INSTRUCTIONS TO FOLLOW: Among the entries that follow, find the lines containing the string "terms" and copy them.

Stored items:
···

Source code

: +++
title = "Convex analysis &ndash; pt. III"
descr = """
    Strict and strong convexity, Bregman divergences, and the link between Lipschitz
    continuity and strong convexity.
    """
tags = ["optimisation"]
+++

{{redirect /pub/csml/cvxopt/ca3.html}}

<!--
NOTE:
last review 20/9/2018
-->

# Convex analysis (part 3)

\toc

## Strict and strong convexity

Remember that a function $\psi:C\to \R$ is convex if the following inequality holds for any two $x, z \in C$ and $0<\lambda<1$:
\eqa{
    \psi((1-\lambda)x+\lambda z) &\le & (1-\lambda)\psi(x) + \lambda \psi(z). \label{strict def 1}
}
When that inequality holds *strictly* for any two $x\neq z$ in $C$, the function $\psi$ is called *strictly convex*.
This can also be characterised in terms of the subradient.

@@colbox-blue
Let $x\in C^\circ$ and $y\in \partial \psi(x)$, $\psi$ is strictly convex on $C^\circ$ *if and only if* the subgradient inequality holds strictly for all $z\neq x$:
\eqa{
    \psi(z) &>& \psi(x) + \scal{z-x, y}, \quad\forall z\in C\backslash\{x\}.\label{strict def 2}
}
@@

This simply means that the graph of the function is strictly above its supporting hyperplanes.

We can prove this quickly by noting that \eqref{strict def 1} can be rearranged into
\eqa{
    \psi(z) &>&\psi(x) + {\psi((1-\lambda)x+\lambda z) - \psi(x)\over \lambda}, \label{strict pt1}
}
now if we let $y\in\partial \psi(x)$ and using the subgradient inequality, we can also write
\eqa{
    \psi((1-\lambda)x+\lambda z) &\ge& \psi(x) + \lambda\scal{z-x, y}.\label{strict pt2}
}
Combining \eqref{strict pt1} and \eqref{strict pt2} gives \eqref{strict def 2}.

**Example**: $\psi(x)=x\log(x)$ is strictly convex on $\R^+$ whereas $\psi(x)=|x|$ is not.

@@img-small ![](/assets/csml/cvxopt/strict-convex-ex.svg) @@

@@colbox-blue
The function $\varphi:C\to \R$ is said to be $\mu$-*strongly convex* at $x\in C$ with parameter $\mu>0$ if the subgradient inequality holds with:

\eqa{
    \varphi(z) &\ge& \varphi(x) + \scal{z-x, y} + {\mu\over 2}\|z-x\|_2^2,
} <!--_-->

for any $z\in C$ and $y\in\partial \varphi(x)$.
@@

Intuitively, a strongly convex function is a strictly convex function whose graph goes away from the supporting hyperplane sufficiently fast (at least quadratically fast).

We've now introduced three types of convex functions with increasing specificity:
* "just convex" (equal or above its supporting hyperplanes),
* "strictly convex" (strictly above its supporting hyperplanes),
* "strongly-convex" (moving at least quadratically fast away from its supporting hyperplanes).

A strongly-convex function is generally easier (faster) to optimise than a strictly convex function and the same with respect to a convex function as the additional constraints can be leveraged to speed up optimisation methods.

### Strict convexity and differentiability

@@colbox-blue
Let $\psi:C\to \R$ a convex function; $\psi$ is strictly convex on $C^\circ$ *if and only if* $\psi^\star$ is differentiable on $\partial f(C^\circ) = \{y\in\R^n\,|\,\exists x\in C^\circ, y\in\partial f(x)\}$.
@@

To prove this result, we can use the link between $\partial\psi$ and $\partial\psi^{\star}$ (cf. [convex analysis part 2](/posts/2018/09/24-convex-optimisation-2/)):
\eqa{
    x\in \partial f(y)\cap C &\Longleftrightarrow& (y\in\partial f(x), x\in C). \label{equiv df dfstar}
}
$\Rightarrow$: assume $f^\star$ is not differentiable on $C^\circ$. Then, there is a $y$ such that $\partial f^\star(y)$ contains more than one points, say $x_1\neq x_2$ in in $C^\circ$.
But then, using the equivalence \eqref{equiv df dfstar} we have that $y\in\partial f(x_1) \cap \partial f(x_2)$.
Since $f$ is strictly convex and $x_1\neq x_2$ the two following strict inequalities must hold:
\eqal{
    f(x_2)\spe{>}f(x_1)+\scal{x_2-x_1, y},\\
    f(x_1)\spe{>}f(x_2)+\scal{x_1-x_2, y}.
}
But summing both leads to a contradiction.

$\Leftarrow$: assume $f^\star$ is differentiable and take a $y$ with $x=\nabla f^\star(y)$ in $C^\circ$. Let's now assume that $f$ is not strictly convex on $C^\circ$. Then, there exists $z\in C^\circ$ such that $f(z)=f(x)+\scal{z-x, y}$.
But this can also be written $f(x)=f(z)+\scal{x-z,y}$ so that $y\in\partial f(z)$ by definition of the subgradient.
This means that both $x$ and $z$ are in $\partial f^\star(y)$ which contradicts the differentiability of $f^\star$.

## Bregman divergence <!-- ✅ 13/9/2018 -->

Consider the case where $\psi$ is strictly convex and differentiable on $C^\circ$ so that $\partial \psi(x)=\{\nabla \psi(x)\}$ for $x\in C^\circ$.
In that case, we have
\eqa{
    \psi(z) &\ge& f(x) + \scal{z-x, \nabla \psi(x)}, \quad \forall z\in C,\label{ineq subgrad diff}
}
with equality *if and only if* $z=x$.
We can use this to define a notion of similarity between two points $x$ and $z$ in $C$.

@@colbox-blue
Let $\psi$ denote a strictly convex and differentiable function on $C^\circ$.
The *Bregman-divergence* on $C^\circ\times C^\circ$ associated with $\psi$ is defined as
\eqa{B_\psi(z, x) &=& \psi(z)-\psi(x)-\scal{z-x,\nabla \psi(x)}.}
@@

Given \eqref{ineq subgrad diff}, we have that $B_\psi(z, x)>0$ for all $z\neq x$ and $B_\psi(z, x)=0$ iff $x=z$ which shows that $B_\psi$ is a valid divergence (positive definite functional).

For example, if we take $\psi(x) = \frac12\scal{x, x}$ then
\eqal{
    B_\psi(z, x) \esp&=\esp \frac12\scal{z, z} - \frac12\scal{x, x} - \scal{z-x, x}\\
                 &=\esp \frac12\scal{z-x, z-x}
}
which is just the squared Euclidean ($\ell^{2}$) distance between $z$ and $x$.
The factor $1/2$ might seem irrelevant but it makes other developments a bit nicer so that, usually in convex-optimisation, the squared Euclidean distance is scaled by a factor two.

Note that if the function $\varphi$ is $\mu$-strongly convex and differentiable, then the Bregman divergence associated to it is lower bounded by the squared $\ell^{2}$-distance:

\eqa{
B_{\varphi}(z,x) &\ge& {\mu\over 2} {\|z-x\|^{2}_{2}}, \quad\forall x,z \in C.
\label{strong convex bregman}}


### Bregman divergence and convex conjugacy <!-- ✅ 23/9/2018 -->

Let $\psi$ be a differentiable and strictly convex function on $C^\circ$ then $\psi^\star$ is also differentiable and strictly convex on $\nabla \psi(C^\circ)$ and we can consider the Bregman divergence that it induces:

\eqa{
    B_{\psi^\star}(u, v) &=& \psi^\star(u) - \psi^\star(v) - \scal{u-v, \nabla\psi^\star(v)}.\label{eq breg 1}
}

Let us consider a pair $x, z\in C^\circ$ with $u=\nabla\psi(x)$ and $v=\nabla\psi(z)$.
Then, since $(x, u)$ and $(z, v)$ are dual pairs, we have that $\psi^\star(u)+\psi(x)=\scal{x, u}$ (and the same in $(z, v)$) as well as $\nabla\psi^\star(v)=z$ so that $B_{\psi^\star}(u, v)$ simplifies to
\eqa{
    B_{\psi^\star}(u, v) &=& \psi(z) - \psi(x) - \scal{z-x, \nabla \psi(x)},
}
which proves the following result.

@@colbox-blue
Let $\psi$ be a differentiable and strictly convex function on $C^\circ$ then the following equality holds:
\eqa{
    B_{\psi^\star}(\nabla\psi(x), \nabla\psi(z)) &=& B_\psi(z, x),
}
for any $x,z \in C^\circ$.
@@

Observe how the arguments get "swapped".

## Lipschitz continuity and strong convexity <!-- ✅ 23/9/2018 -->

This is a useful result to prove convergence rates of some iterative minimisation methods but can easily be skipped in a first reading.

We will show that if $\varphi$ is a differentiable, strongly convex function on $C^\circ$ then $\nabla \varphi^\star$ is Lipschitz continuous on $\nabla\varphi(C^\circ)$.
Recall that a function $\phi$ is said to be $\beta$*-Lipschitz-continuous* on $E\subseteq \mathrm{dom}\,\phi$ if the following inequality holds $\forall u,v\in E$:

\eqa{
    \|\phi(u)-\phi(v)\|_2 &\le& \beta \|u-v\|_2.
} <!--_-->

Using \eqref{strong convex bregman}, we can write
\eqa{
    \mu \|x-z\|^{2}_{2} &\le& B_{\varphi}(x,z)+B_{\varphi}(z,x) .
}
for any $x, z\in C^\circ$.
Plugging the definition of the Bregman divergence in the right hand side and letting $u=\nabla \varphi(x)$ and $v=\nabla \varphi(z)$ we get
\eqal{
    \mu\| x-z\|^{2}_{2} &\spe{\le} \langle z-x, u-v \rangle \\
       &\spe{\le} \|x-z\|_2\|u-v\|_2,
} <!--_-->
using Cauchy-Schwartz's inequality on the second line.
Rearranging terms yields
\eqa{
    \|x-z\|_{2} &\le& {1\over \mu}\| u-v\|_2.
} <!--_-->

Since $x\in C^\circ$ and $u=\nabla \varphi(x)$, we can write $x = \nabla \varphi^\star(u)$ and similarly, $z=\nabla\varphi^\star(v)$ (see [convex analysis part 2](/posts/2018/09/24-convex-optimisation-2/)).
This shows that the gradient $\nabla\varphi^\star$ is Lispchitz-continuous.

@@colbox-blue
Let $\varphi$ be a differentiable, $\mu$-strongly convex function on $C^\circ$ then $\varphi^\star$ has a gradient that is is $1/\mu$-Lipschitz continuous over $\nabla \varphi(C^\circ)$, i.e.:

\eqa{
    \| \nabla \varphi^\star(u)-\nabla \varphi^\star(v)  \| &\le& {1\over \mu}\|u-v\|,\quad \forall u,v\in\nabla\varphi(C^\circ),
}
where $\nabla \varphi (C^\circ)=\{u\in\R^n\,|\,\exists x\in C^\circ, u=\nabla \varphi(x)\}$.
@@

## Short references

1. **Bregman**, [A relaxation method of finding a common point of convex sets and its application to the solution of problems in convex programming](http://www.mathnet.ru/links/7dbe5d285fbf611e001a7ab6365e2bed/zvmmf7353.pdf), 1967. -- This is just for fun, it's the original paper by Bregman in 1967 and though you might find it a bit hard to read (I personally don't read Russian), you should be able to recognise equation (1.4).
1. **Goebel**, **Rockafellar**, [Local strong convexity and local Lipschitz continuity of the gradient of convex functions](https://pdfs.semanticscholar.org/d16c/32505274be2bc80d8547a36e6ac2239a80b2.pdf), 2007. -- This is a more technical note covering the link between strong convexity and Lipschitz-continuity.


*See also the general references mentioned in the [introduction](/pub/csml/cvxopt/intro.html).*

···

RESULT FOR THIS TASK:
This can also be characterised in terms of the subradient.
Rearranging terms yields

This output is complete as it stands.